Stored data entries
────────

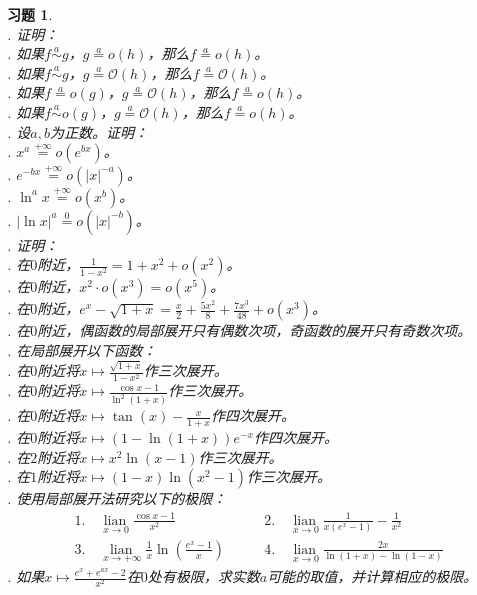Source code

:\documentclass[12pt,UTF8]{ctexbook}
\newcommand{\lian}[1]{
    \underset{#1}{\operatorname{lian}\,}
}
\newcommand{\oveq}[1]{\overset{#1}{=}}
\newcommand{\olim}[1]{\mathit{o}\left(#1\right)}  %
\newcommand{\Olim}[1]{\mathcal{O}\left(#1\right)}  %
\newcommand{\eqlim}[1]{\overset{#1}{\sim}}  %
\newtheorem{xt}{习题}[section]
\begin{document}
\begin{xt}
    \mbox{} \\
    . 证明：\\
    . 如果$f \eqlim{a} g$，$g \oveq{a} \olim{h}$，那么$f \oveq{a} \olim{h}$。\\
    . 如果$f \eqlim{a} g$，$g \oveq{a} \Olim{h}$，那么$f \oveq{a} \Olim{h}$。\\
    . 如果$f \oveq{a} \olim{g}$，$g \oveq{a} \Olim{h}$，那么$f \oveq{a} \olim{h}$。\\
    . 如果$f \eqlim{a} \olim{g}$，$g \oveq{a} \Olim{h}$，那么$f \oveq{a} \olim{h}$。\\
    . 设$a, b$为正数。证明：\\
    . $x^a \oveq{+\infty} \olim{e^{bx}}$。\\
    . $e^{-bx} \oveq{+\infty} \olim{|x|^{-a}}$。\\
    . $\ln^{a}{x} \oveq{+\infty} \olim{x^{b}}$。\\
    . $|\ln{x}|^{a} \oveq{0} \olim{|x|^{-b}}$。\\
    . 证明：\\
    . 在$0$附近，$\frac{1}{1 - x^2} = 1 + x^2 + \olim{x^2}$。\\
    . 在$0$附近，$x^2 \cdot \olim{x^3} = \olim{x^5}$。\\
    . 在$0$附近，$e^x - \sqrt{1 + x} = \frac{x}{2} + \frac{5x^2}{8} + \frac{7x^3}{48} + \olim{x^3}$。\\
    . 在$0$附近，偶函数的局部展开只有偶数次项，奇函数的展开只有奇数次项。\\
    . 在局部展开以下函数：\\
    . 在$0$附近将$x\mapsto \frac{\sqrt{1 + x}}{1 - x^2}$作三次展开。\\
    . 在$0$附近将$x\mapsto \frac{\cos{x} - 1}{\ln^2{(1 + x)}}$作三次展开。\\
    . 在$0$附近将$x\mapsto \tan{(x)} - \frac{x}{1 + x}$作四次展开。\\
    . 在$0$附近将$x\mapsto (1 - \ln{(1 + x)})e^{-x}$作四次展开。\\
    . 在$2$附近将$x\mapsto x^2\ln{(x - 1)}$作三次展开。\\
    . 在$1$附近将$x\mapsto (1 - x)\ln{(x^2 - 1)}$作三次展开。\\
    . 使用局部展开法研究以下的极限：\\
    $$
    \begin{array}{ll}
        1. \quad \lian{x\to 0} \frac{\cos{x} - 1}{x^2} & \qquad 2. \quad \lian{x\to 0} \frac{1}{x \left(e^x - 1\right)} - \frac{1}{x^2} \\
        3. \quad \lian{x\to +\infty} \frac{1}{x}\ln{\left(\frac{e^x - 1}{x}\right)} & \qquad 4. \quad \lian{x\to 0} \frac{2x}{\ln{(1+x)} - \ln{(1-x)}} 
    \end{array}
    $$
    . 如果$x \mapsto \frac{e^{x} + e^{ax} - 2}{x^2}$在$0$处有极限，求实数$a$可能的取值，并计算相应的极限。
\end{xt}
\end{document}
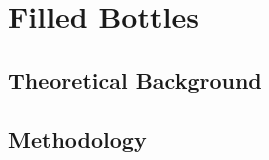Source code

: \documentclass[a4paper,12pt]{article}
\begin{document}
\newpage

\section{Filled Bottles}

\subsection{Theoretical Background}




\subsection{Methodology}

\end{document}

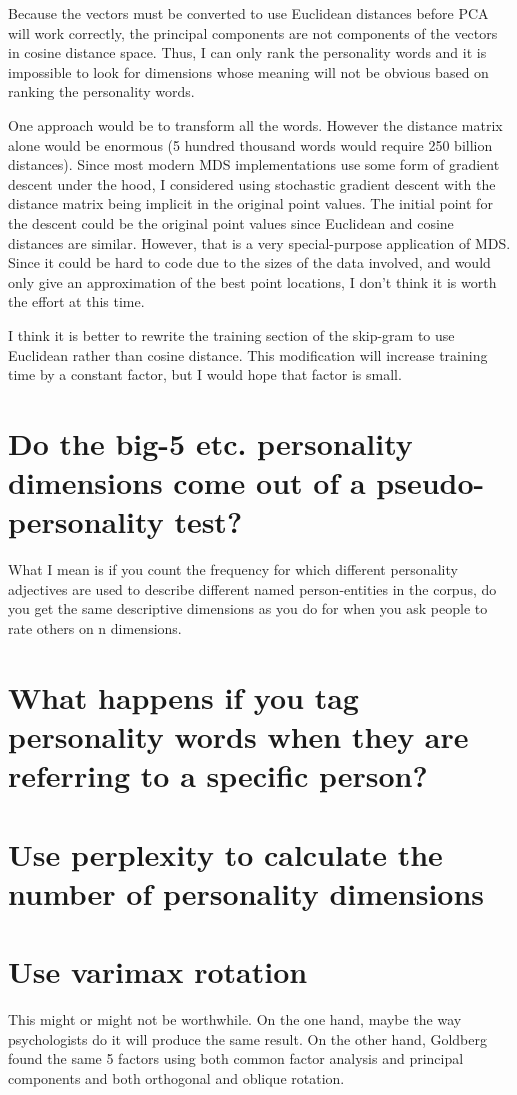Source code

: \documentclass[eric_thesis.tex]{subfiles}
\begin{document}
Because the vectors must be converted to use Euclidean distances before PCA will work correctly, the principal components are not components of the vectors in cosine distance space. Thus, I can only rank the personality words and it is impossible to look for dimensions whose meaning will not be obvious based on ranking the personality words.

One approach would be to transform all the words. However the distance matrix alone would be enormous (5 hundred thousand words would require 250 billion distances). Since most modern MDS implementations use some form of gradient descent under the hood, I considered using stochastic gradient descent with the distance matrix being implicit in the original point values. The initial point for the descent could be the original point values since Euclidean and cosine distances are similar. However, that is a very special-purpose application of MDS. Since it could be hard to code due to the sizes of the data involved, and would only give an approximation of the best point locations, I don't think it is worth the effort at this time.

I think it is better to rewrite the training section of the skip-gram to use Euclidean rather than cosine distance. This modification will increase training time by a constant factor, but I would hope that factor is small.

\section{Do the big-5 etc. personality dimensions come out of a pseudo-personality test?}
What I mean is if you count the frequency for which different personality adjectives are used to describe different named person-entities in the corpus, do you get the same descriptive dimensions as you do for when you ask people to rate others on n dimensions.

\section{What happens if you tag personality words when they are referring to a specific person?}

\section{Use perplexity to calculate the number of personality dimensions}

\section{Use varimax rotation}


This might or might not be worthwhile. On the one hand, maybe the way
psychologists do it will produce the same result. On the other hand,
Goldberg  found the same 5 factors using both common factor
analysis and principal components and both orthogonal and oblique
rotation.
\end{document}
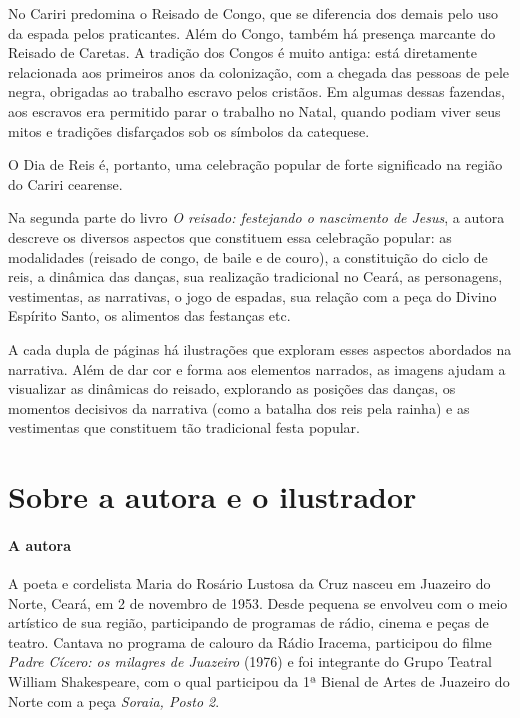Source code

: \documentclass[11pt]{extarticle}
\begin{document}
No Cariri predomina o Reisado de Congo, que se diferencia dos demais pelo uso da espada pelos praticantes. Além do Congo, também há presença marcante do Reisado de Caretas. A tradição dos Congos é muito antiga: está diretamente relacionada aos primeiros anos da colonização, com a chegada das pessoas de pele negra, obrigadas ao trabalho escravo pelos cristãos. Em algumas dessas fazendas, aos escravos era permitido parar o trabalho no Natal, quando podiam viver seus mitos e tradições disfarçados sob os símbolos da catequese.

O Dia de Reis é, portanto, uma celebração popular de forte significado na região do Cariri cearense. 

Na segunda parte do livro  \textit{O reisado: festejando o nascimento de Jesus}, a autora descreve os diversos aspectos que constituem essa celebração popular: as modalidades (reisado de congo, de baile e de couro), a constituição do ciclo de reis, a dinâmica das danças, sua realização tradicional no Ceará, as personagens, vestimentas, as narrativas, o jogo de espadas, sua relação com a peça do Divino Espírito Santo, os alimentos das festanças etc.

A cada dupla de páginas há ilustrações que exploram esses aspectos abordados na narrativa. Além de dar cor e forma aos elementos narrados, as imagens ajudam a visualizar as dinâmicas do reisado, explorando as posições das danças, os momentos decisivos da narrativa (como a batalha dos reis pela rainha) e as vestimentas que constituem tão tradicional festa popular.


\section{Sobre a autora e o ilustrador}


\paragraph{A autora}
A poeta e cordelista Maria do Rosário Lustosa da Cruz nasceu em Juazeiro do Norte, Ceará, em 2 de novembro de 1953. Desde pequena se envolveu com o meio artístico de sua região, participando de programas de rádio, cinema e peças de teatro. Cantava no programa de calouro da Rádio Iracema, participou do filme \textit{Padre Cícero: os milagres de Juazeiro} (1976) e foi integrante do Grupo Teatral William Shakespeare, com o qual participou da 1ª Bienal de Artes de Juazeiro do Norte com a peça \textit{Soraia, Posto 2}.
\end{document}

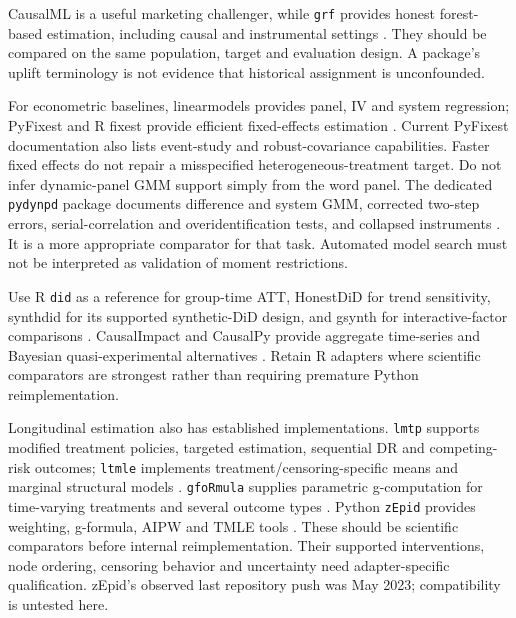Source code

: CausalML is a useful marketing challenger, while \texttt{grf} provides
honest forest-based estimation, including causal and instrumental settings
\citep{sw_causalml,sw_grf}. They should be compared on the same population,
target and evaluation design. A package's uplift terminology is not
evidence that historical assignment is unconfounded.

For econometric baselines, linearmodels provides panel, IV and system
regression; PyFixest and R fixest provide efficient fixed-effects estimation
\citep{sw_linearmodels,sw_pyfixest,sw_fixest}. Current PyFixest documentation
also lists event-study and robust-covariance capabilities. Faster fixed
effects do not repair a misspecified heterogeneous-treatment target.
Do not infer dynamic-panel GMM support simply from the word panel.
The dedicated \texttt{pydynpd} package documents difference and system GMM,
corrected two-step errors, serial-correlation and overidentification tests,
and collapsed instruments \citep{sw_pydynpd}. It is a more appropriate
comparator for that task. Automated model search must not be interpreted
as validation of moment restrictions.

Use R \texttt{did} as a reference for group-time ATT, HonestDiD for
trend sensitivity, synthdid for its supported synthetic-DiD design,
and gsynth for interactive-factor comparisons
\citep{sw_did,sw_honestdid,sw_synthdid,sw_gsynth}.
CausalImpact and CausalPy provide aggregate time-series and Bayesian
quasi-experimental alternatives \citep{sw_causalimpact,sw_causalpy}.
Retain R adapters where scientific comparators are strongest rather than
requiring premature Python reimplementation.

Longitudinal estimation also has established implementations.
\texttt{lmtp} supports modified treatment policies, targeted estimation,
sequential DR and competing-risk outcomes; \texttt{ltmle} implements
treatment/censoring-specific means and marginal structural models
\citep{sw_lmtp,sw_ltmle}. \texttt{gfoRmula} supplies parametric
g-computation for time-varying treatments and several outcome types
\citep{sw_gformula}. Python \texttt{zEpid} provides weighting,
g-formula, AIPW and TMLE tools \citep{sw_zepid}.
These should be scientific comparators before internal reimplementation.
Their supported interventions, node ordering, censoring behavior and
uncertainty need adapter-specific qualification. zEpid's observed last
repository push was May 2023; compatibility is untested here.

────────

__WHAT YOU SHOULD DO__: If the string "based" is in a line of the entries, pick that line out.

__RESPONSE__:
Because the vectors must be converted to use Euclidean distances before PCA will work correctly, the principal components are not components of the vectors in cosine distance space. Thus, I can only rank the personality words and it is impossible to look for dimensions whose meaning will not be obvious based on ranking the personality words.
honest forest-based estimation, including causal and instrumental settings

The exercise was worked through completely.